Relationship between TNFRSF4 and TNFSF4 gene polymorphisms and hepatitis C virus infection

  Objective  To explore the relationship between tumor necrosis factor receptor superfamily 4 (TNFRSF4) rs17568 and tumor necrosis factor superfamily 4 (TNFSF4) rs3850641 gene polymorphism and hepatitis C virus (HCV) infection and to provide clinical evidences for screening, diagnosis and prevention of HCV infection.

  Methods  From October 2011 to May 2015, we conducted a study in Jiangsu province among 1 269 HCV antibody-positive cases and 1 691 HCV antibody-negative controls; the recruited participants included 749 renal dialysis patients (168 cases and 581 controls) in 9 hospitals, 1 741 previously paid blood donors (810 cases and 931 controls) from 20 natural villages and 470 intravenous drug users (291 cases and 179 controls) in a mandatory detoxification center sponsored by Nanjing Municipal Public Security Bureau. Fasting venous blood samples (5 mL for each) were collected from all the participants for the genotyping of TNFRSF4 rs17568 and TNFSF4 rs3850641 with TaqMan-MGB probe real-time fluorescent quantitative PCR method. Univariate and multivariate logistic regression models were used to analyze the relationship between TNFRSF4 rs17568 and TNFSF4 rs3850641 gene polymorphisms and HCV infection.
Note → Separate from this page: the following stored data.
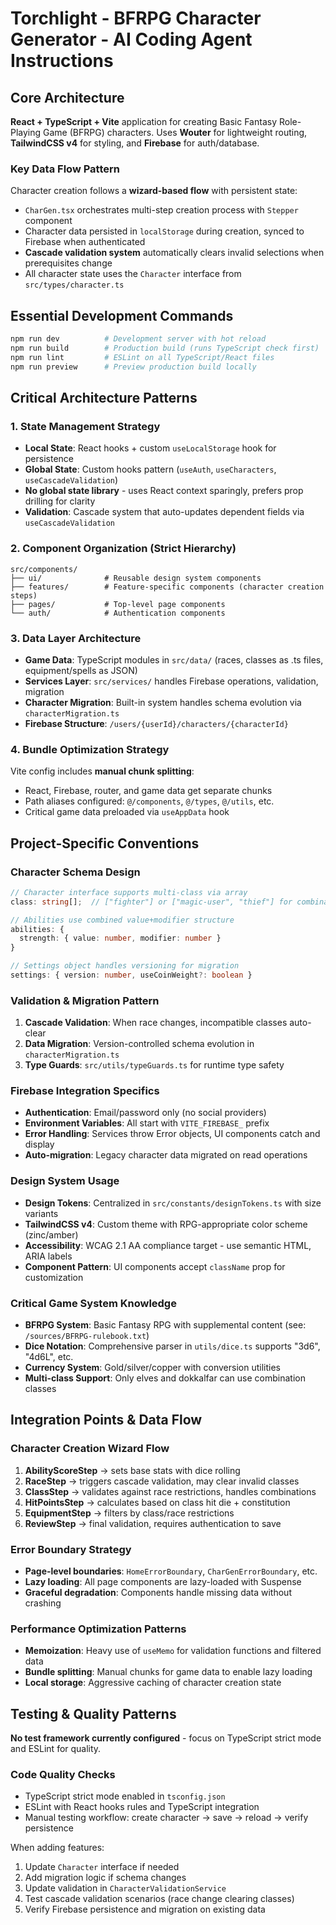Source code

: # Torchlight - BFRPG Character Generator - AI Coding Agent Instructions

## Core Architecture

**React + TypeScript + Vite** application for creating Basic Fantasy Role-Playing Game (BFRPG) characters. Uses **Wouter** for lightweight routing, **TailwindCSS v4** for styling, and **Firebase** for auth/database.

### Key Data Flow Pattern

Character creation follows a **wizard-based flow** with persistent state:

- `CharGen.tsx` orchestrates multi-step creation process with `Stepper` component
- Character data persisted in `localStorage` during creation, synced to Firebase when authenticated
- **Cascade validation system** automatically clears invalid selections when prerequisites change
- All character state uses the `Character` interface from `src/types/character.ts`

## Essential Development Commands

```bash
npm run dev          # Development server with hot reload
npm run build        # Production build (runs TypeScript check first)
npm run lint         # ESLint on all TypeScript/React files
npm run preview      # Preview production build locally
```

## Critical Architecture Patterns

### 1. State Management Strategy

- **Local State**: React hooks + custom `useLocalStorage` hook for persistence
- **Global State**: Custom hooks pattern (`useAuth`, `useCharacters`, `useCascadeValidation`)
- **No global state library** - uses React context sparingly, prefers prop drilling for clarity
- **Validation**: Cascade system that auto-updates dependent fields via `useCascadeValidation`

### 2. Component Organization (Strict Hierarchy)

```
src/components/
├── ui/              # Reusable design system components
├── features/        # Feature-specific components (character creation steps)
├── pages/           # Top-level page components
└── auth/            # Authentication components
```

### 3. Data Layer Architecture

- **Game Data**: TypeScript modules in `src/data/` (races, classes as .ts files, equipment/spells as JSON)
- **Services Layer**: `src/services/` handles Firebase operations, validation, migration
- **Character Migration**: Built-in system handles schema evolution via `characterMigration.ts`
- **Firebase Structure**: `/users/{userId}/characters/{characterId}`

### 4. Bundle Optimization Strategy

Vite config includes **manual chunk splitting**:

- React, Firebase, router, and game data get separate chunks
- Path aliases configured: `@/components`, `@/types`, `@/utils`, etc.
- Critical game data preloaded via `useAppData` hook

## Project-Specific Conventions

### Character Schema Design

```typescript
// Character interface supports multi-class via array
class: string[];  // ["fighter"] or ["magic-user", "thief"] for combinations

// Abilities use combined value+modifier structure
abilities: {
  strength: { value: number, modifier: number }
}

// Settings object handles versioning for migration
settings: { version: number, useCoinWeight?: boolean }
```

### Validation & Migration Pattern

1. **Cascade Validation**: When race changes, incompatible classes auto-clear
2. **Data Migration**: Version-controlled schema evolution in `characterMigration.ts`
3. **Type Guards**: `src/utils/typeGuards.ts` for runtime type safety

### Firebase Integration Specifics

- **Authentication**: Email/password only (no social providers)
- **Environment Variables**: All start with `VITE_FIREBASE_` prefix
- **Error Handling**: Services throw Error objects, UI components catch and display
- **Auto-migration**: Legacy character data migrated on read operations

### Design System Usage

- **Design Tokens**: Centralized in `src/constants/designTokens.ts` with size variants
- **TailwindCSS v4**: Custom theme with RPG-appropriate color scheme (zinc/amber)
- **Accessibility**: WCAG 2.1 AA compliance target - use semantic HTML, ARIA labels
- **Component Pattern**: UI components accept `className` prop for customization

### Critical Game System Knowledge

- **BFRPG System**: Basic Fantasy RPG with supplemental content (see: `/sources/BFRPG-rulebook.txt`)
- **Dice Notation**: Comprehensive parser in `utils/dice.ts` supports "3d6", "4d6L", etc.
- **Currency System**: Gold/silver/copper with conversion utilities
- **Multi-class Support**: Only elves and dokkalfar can use combination classes

## Integration Points & Data Flow

### Character Creation Wizard Flow

1. **AbilityScoreStep** → sets base stats with dice rolling
2. **RaceStep** → triggers cascade validation, may clear invalid classes
3. **ClassStep** → validates against race restrictions, handles combinations
4. **HitPointsStep** → calculates based on class hit die + constitution
5. **EquipmentStep** → filters by class/race restrictions
6. **ReviewStep** → final validation, requires authentication to save

### Error Boundary Strategy

- **Page-level boundaries**: `HomeErrorBoundary`, `CharGenErrorBoundary`, etc.
- **Lazy loading**: All page components are lazy-loaded with Suspense
- **Graceful degradation**: Components handle missing data without crashing

### Performance Optimization Patterns

- **Memoization**: Heavy use of `useMemo` for validation functions and filtered data
- **Bundle splitting**: Manual chunks for game data to enable lazy loading
- **Local storage**: Aggressive caching of character creation state

## Testing & Quality Patterns

**No test framework currently configured** - focus on TypeScript strict mode and ESLint for quality.

### Code Quality Checks

- TypeScript strict mode enabled in `tsconfig.json`
- ESLint with React hooks rules and TypeScript integration
- Manual testing workflow: create character → save → reload → verify persistence

When adding features:

1. Update `Character` interface if needed
2. Add migration logic if schema changes
3. Update validation in `CharacterValidationService`
4. Test cascade validation scenarios (race change clearing classes)
5. Verify Firebase persistence and migration on existing data
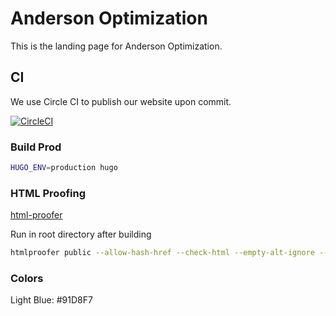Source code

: 
# Anderson Optimization

This is the landing page for Anderson Optimization.  

## CI

We use Circle CI to publish our website upon commit.

[![CircleCI](https://circleci.com/gh/andersonopt/website.svg?style=svg)](https://circleci.com/gh/andersonopt/website)

### Build Prod

```bash
HUGO_ENV=production hugo 
```

### HTML Proofing

[html-proofer](https://github.com/gjtorikian/html-proofer)

Run in root directory after building
```bash
htmlproofer public --allow-hash-href --check-html --empty-alt-ignore --disable-external
```

### Colors

Light Blue: #91D8F7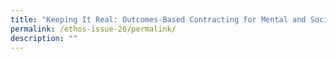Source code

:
 ```yaml
---
title: "Keeping It Real: Outcomes-Based Contracting for Mental and Social Health"
permalink: /ethos-issue-26/permalink/
description: ""
---
```

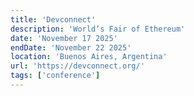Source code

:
 ```yaml
---
title: 'Devconnect'
description: 'World’s Fair of Ethereum'
date: 'November 17 2025'
endDate: 'November 22 2025'
location: 'Buenos Aires, Argentina'
url: 'https://devconnect.org/'
tags: ['conference']
---
```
  Results  In the cases, TNFRSF4 rs17568 AA, AG and GG genotype carriers accounted for 46.69%, 43.05% and 10.26%, while in the controls those genotype carriers accounted for 44.87%, 44.44% and 10.68%; the TNFSF4 rs3850641 AA, AG and GG genotype carriers accounted for 66.09%, 30.53% and 3.37% in the cases but accounted for 71.89%, 26.01% and 2.09% in controls, respectively. After adjusting for gender, age, alanine aminotransferase (ALT) abnormality, aspartate aminotransferase (AST) abnormality and route of HCV infection, unconditional multivariate logistic regression analysis demonstrated that the individuals carrying TNFSF4 rs3850641 AG/GG genotype were more susceptible to HCV compared with those carrying TNFSF4 rs3850641 AA genotype (codominant model: odds ratio OR = 1.251, 95% confidence interval 95% CI: 1.052 – 1.488, P = 0.011; dominant model: OR = 1.275, 95% CI: 1.077 – 1.509, P = 0.005); the individuals with rs3850641 G allele had an increased risk of HCV infection (additive model: OR = 1.251, 95% CI: 1.078 – 1.450, P = 0.003). No correlation was observed between TNFRSF4 rs17568 gene polymorphism and HCV infection (all P > 0.05).

  Conclusion  TNFSF4 rs3850641 gene polymorphism is associated with HCV infection.